LENOIR, N.C. -- Sharon Rena Lopatka and Robert Glass exchanged sexually explicit e-mail messages for nearly eight weeks between August and October and didn't stop until four days before her death in a broken-down trailer 500 miles from her Hampstead home, law enforcement sources said yesterday.
Lopatka, 35, who investigators believe arranged her death over the Internet, used a series of identities in hundreds of e-mail messages to Glass, 45, a father of three who was a computer analyst for Catawba County.
Lopatka called herself "Nancy" and "Sharon" during routine e-mail conversations. But when she talked about sex, torture, bondage and death and began role-playing about strange sexual acts, she slipped into a different identity, a law enforcement source said.
She called herself "Miranda."
New details in the unusual case emerged yesterday as a judge issued a gag order barring those familiar with events in the small town of Lenoir, N.C., from speaking publicly about what they know.
North Carolina Superior Court Judge Beverly T. Beal also ordered that all records filed after he issued his order at noon be sealed and kept from the public. No advance notice was given of the hearing, held in his chambers.
The judge would not talk publicly about his order last night. Glass has been charged with murder in Lopatka's death. Investigators say the messages between the two became increasingly sexual and violent, and they believe she took an Amtrak train to North Carolina to be sexually tortured and killed.
Lopatka left a note for her husband.
"If my body is never retrieved," she told him, "don't worry."
But her body was retrieved last week, in a 3 1/2 -foot deep hole about 70 feet from Glass' run-down trailer, which was stuck in the middle of a weed-filled yard. A ribbon of yellow crime tape was still strung to the door yesterday.
Dr.
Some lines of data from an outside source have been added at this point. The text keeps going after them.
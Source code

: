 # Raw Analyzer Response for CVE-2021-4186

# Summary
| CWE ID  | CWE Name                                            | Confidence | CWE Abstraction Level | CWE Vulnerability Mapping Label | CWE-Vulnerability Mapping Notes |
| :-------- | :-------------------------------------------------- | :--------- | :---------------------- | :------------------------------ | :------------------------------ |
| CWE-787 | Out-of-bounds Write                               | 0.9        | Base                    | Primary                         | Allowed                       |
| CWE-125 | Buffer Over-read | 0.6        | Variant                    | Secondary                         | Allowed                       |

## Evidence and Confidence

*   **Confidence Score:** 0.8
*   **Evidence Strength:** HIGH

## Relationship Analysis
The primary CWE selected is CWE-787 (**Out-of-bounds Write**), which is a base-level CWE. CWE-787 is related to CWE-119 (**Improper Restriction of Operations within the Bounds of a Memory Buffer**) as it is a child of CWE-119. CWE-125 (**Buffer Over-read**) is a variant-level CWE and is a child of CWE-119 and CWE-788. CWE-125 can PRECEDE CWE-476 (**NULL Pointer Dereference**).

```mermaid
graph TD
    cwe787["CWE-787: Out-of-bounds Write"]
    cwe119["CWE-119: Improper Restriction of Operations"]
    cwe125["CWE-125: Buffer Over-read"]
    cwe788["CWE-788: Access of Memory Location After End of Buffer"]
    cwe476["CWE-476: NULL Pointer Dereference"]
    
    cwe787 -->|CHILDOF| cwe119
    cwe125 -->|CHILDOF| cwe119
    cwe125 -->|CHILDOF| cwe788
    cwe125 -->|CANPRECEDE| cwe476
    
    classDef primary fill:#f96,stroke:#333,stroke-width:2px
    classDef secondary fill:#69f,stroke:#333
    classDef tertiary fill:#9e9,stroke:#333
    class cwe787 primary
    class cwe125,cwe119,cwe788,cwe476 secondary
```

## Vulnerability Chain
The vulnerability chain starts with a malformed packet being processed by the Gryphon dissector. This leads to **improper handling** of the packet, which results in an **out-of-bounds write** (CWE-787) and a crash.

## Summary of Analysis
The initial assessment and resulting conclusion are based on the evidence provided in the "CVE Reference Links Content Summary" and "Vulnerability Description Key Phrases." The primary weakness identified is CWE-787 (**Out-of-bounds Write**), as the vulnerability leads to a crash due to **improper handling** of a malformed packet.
Robert Thompson, associate chief medical examiner of North Carolina, said an autopsy did not reveal any new wounds or old scars that would suggest Lopatka was tortured. He said he was aware of reports claiming she had been strangled by a piece of rope, but did not find any bruises or marks on her neck.
Thompson said the autopsy did not determine how Lopatka died, but he said findings were consistent with someone who had been asphyxiated.
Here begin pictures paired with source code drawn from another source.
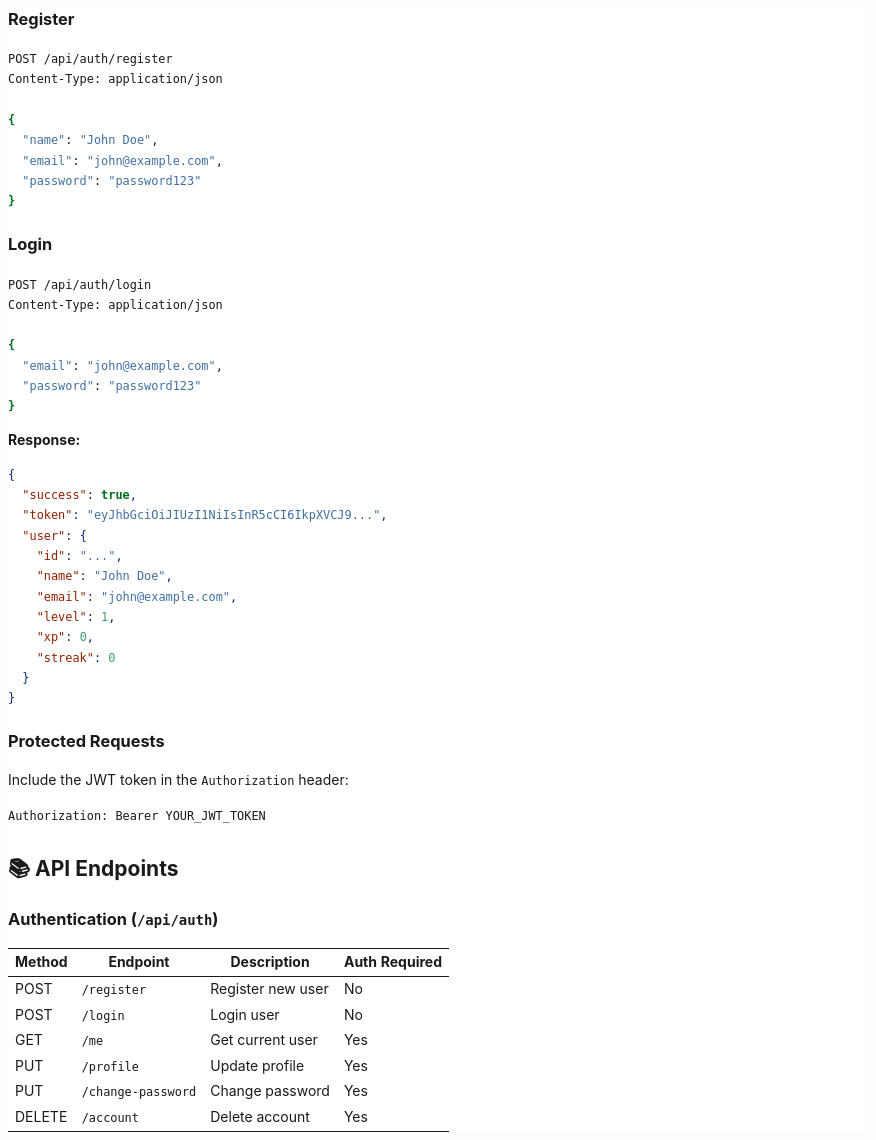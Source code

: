 ### Register
```bash
POST /api/auth/register
Content-Type: application/json

{
  "name": "John Doe",
  "email": "john@example.com",
  "password": "password123"
}
```

### Login
```bash
POST /api/auth/login
Content-Type: application/json

{
  "email": "john@example.com",
  "password": "password123"
}
```

**Response:**
```json
{
  "success": true,
  "token": "eyJhbGciOiJIUzI1NiIsInR5cCI6IkpXVCJ9...",
  "user": {
    "id": "...",
    "name": "John Doe",
    "email": "john@example.com",
    "level": 1,
    "xp": 0,
    "streak": 0
  }
}
```

### Protected Requests

Include the JWT token in the `Authorization` header:
```bash
Authorization: Bearer YOUR_JWT_TOKEN
```

## 📚 API Endpoints

### Authentication (`/api/auth`)

| Method | Endpoint | Description | Auth Required |
|--------|----------|-------------|---------------|
| POST | `/register` | Register new user | No |
| POST | `/login` | Login user | No |
| GET | `/me` | Get current user | Yes |
| PUT | `/profile` | Update profile | Yes |
| PUT | `/change-password` | Change password | Yes |
| DELETE | `/account` | Delete account | Yes |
Investigators yesterday continued to search for clues.
"Everything is weird with this case," Capt. Danny Barlow, a veteran criminal investigator for the Caldwell County Sheriff's Department, said before the gag order took effect.
Based on the autopsy report and other evidence, he said investigators believe Lopatka died on Oct. 16, three days after boarding a train at Baltimore's Pennsylvania Station for Charlotte, N.C., where Glass picked her up.
Barlow would not say whether Glass has confessed or cooperated with investigators. "He has talked to us," was all Barlow would say.
According to court records, interviews and law enforcement sources, Lopatka, who started a business with an Internet site and 900 numbers, began a cyberspace relationship with Glass during the final week of August.
E-mail messages -- retrieved from her personal computer by the Maryland State Police with specially designed software -- became more and more explicit, with Lopatka and Glass writing about bondage and domination. Investigators say the two appeared to be role-playing.
The messages ended Oct. 12, the day before Lopatka headed south. Her husband, Victor Lopatka, reported her disappearance Oct. 20, and the state police started to investigate. The messages led investigators to Glass and his trailer in Lenoir.
Glass' attorney said yesterday that Lopatka's death was an accident and his client plans to plead not guilty to the murder charges.
"It is my understanding that they were involved in sexual intercourse, and she accidentally died," attorney Neil Beach said before the gag order took effect.
If the death was an accident, Beach was asked, why was the body buried?
"If you have a plan for killing someone, you're going to have prior arrangements made for disposing the body," Beach said. "This wasn't the case."
The grave is on land Glass inherited from his father. Glass separated from his wife of 16 years in April and was planning to build a house there, said his in-laws, Fred and Mary Harless.
"He was just as good a person as you would want to meet," Fred Harless said, noting that Glass made two mortgage payments on his house when he was strapped for cash four years ago. "He was better to us in some ways than our own children."
For the Harlesses, this is not the first time the Internet has intruded into their lives. Two months ago, they said, their daughter-in-law met another man through Internet e-mail and moved to Houston to be with him.
"There are good uses for the computer," Fred Harless said, "and there are bad uses for the computer."